**TASK DETAILS**
Transcribe the listing below exactly, without pictures.

**INPUT**
- Opening Delimiter -

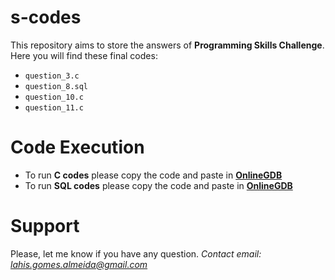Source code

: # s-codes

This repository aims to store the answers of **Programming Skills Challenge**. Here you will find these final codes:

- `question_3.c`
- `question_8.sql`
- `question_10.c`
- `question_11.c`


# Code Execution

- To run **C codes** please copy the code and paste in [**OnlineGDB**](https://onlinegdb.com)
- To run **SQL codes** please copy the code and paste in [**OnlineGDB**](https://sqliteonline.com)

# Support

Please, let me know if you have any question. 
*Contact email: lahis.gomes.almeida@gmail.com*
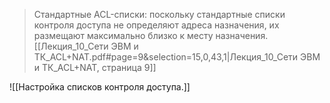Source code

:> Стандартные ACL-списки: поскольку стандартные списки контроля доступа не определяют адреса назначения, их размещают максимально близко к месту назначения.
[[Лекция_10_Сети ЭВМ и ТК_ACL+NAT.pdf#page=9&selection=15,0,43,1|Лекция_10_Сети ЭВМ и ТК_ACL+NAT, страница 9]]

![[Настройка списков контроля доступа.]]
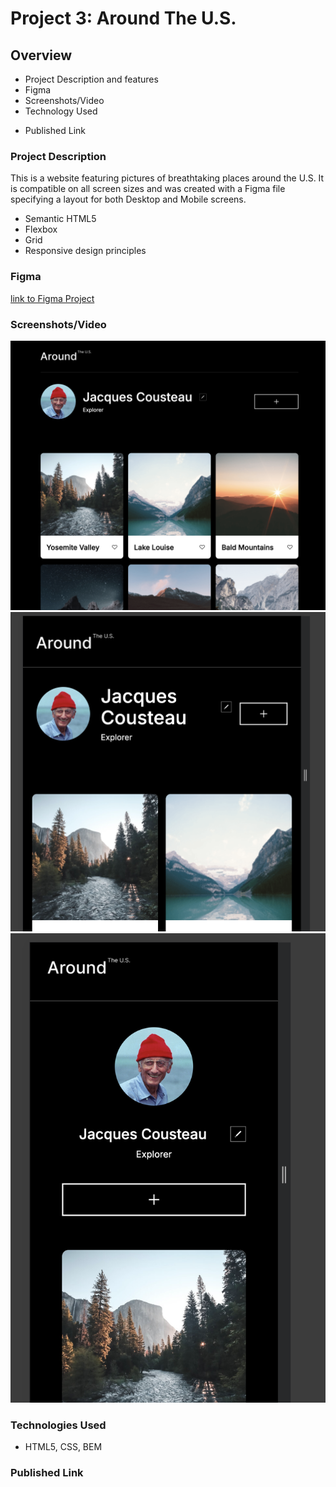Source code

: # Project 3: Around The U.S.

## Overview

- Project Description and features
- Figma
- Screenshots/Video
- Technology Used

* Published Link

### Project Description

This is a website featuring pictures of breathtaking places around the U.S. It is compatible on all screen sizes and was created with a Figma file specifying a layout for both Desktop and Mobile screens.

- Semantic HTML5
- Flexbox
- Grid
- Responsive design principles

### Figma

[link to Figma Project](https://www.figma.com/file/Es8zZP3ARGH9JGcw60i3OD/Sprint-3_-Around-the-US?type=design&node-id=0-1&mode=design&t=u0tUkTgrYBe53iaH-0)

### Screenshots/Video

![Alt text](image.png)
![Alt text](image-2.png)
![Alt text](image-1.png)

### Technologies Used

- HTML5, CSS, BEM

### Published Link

- Closing Delimiter -

**EXERCISE SOLUTION**
Source code

: # s-codes

This repository aims to store the answers of **Programming Skills Challenge**. Here you will find these final codes:

- `question_3.c`
- `question_8.sql`
- `question_10.c`
- `question_11.c`


# Code Execution

- To run **C codes** please copy the code and paste in [**OnlineGDB**](https://onlinegdb.com)
- To run **SQL codes** please copy the code and paste in [**OnlineGDB**](https://sqliteonline.com)

# Support

Please, let me know if you have any question. 
*Contact email: lahis.gomes.almeida@gmail.com*
Source code

:> Стандартные ACL-списки: поскольку стандартные списки контроля доступа не определяют адреса назначения, их размещают максимально близко к месту назначения.
[[Лекция_10_Сети ЭВМ и ТК_ACL+NAT.pdf#page=9&selection=15,0,43,1|Лекция_10_Сети ЭВМ и ТК_ACL+NAT, страница 9]]

![[Настройка списков контроля доступа.]]
Source code

: # Project 3: Around The U.S.

## Overview

- Project Description and features
- Figma
- Screenshots/Video
- Technology Used

* Published Link

### Project Description

This is a website featuring pictures of breathtaking places around the U.S. It is compatible on all screen sizes and was created with a Figma file specifying a layout for both Desktop and Mobile screens.

- Semantic HTML5
- Flexbox
- Grid
- Responsive design principles

### Figma

[link to Figma Project](https://www.figma.com/file/Es8zZP3ARGH9JGcw60i3OD/Sprint-3_-Around-the-US?type=design&node-id=0-1&mode=design&t=u0tUkTgrYBe53iaH-0)

### Screenshots/Video

![Alt text](image.png)
![Alt text](image-2.png)
![Alt text](image-1.png)

### Technologies Used

- HTML5, CSS, BEM

### Published Link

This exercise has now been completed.